MinusGrenzen

Unvereinbarkeit von Abschreckung und Menschenrechten

Die Studie „Human Rights Challenges to European Migration Policy“ des Deutschen Instituts für Menschenrechte hat untersucht, ob und wie die Asylpolitik der Europäischen Union mit den Prinzipien der Menschenrechte vereinbar ist.

Im Spannungsfeld der eigenen Ansprüche
Die Autoren der Studie stellten fest, dass es zwar eine neue Tendenz gäbe, Menschenrechtsmechanismen in der Asylpolitik zu implementieren, diese Mechanismen bisher allerdings noch nicht ausgereift seien. In der EU gebe es ein starkes Spannungsfeld zwischen dem eigenen Anspruch auf Einhaltung der Menschenrechte und einer Asylpraxis, welche diesem Anspruch nicht immer gerecht zu werden vermag. Dem Asylverfahren der EU wird einerseits ein gutes Zeugnis ausgestellt, allerdings setzen die EU-Mitgliedstaaten andererseits verschiedene Strategien ein, um möglichst wenigen Menschen Zugang zu eben diesem Asylverfahren zu ermöglichen.

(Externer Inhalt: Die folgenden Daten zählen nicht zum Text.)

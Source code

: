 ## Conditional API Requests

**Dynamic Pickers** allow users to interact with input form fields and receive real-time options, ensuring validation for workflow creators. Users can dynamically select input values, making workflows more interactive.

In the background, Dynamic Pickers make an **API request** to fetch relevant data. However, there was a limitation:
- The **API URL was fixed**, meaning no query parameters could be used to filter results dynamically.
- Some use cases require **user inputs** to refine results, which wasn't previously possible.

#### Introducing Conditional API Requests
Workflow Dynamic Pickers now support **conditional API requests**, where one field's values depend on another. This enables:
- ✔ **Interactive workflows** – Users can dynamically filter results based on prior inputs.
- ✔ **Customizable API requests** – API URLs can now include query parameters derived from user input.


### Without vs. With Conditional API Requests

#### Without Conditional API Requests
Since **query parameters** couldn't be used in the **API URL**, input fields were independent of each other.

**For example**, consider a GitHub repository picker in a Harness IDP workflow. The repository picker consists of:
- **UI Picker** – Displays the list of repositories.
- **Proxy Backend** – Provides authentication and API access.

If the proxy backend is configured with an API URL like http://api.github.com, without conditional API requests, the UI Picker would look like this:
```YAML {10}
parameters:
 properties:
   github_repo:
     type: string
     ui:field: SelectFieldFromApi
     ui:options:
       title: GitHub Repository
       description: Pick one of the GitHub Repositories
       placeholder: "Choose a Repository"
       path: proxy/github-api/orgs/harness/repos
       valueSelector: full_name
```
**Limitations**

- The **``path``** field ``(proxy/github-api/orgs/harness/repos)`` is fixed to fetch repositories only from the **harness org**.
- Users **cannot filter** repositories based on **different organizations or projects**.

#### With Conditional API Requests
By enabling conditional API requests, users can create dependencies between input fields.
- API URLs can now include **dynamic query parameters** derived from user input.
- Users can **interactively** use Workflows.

Mitautor der Studie, Frederik von Harbou von der Ernst-Abbe-Hochschule Jena kritisiert gegenüber DW insbesondere das Weitergeben von Positionsdaten von Schiffen an die libysche Küstenwache, dank denen diese die Boote abfängt und nach Libyen zurückbringt, wo den Menschen unter anderem Folter droht. Eine Praxis, die im direkten Widerspruch zum Nichtzurückweisungsprinzip steht. „Wenn Positionsdaten von Schiffen an die libysche Küstenwache weitergegeben werden, begeht die EU aus unserer Sicht Beihilfe zur Handlung einer völkerrechtswidrigen Tat“, sagt Harbou gegenüber DW.

Glaubwürdigkeit als Hüterin der Menschenrechte in Gefahr
Die Autoren der Studie empfehlen der EU, legale Migrationswege nach Europa zu schaffen. Sie ermahnen die Union mit Nachdruck dazu, die eigene Migrationspolitik in Einklang mit den Menschenrechten zu gestalten. Nur so sei eine nachhaltige Migrationspolitik überhaupt möglich und nur so könne sich die EU auch international glaubwürdig für die Einhaltung von Menschenrechten stark machen.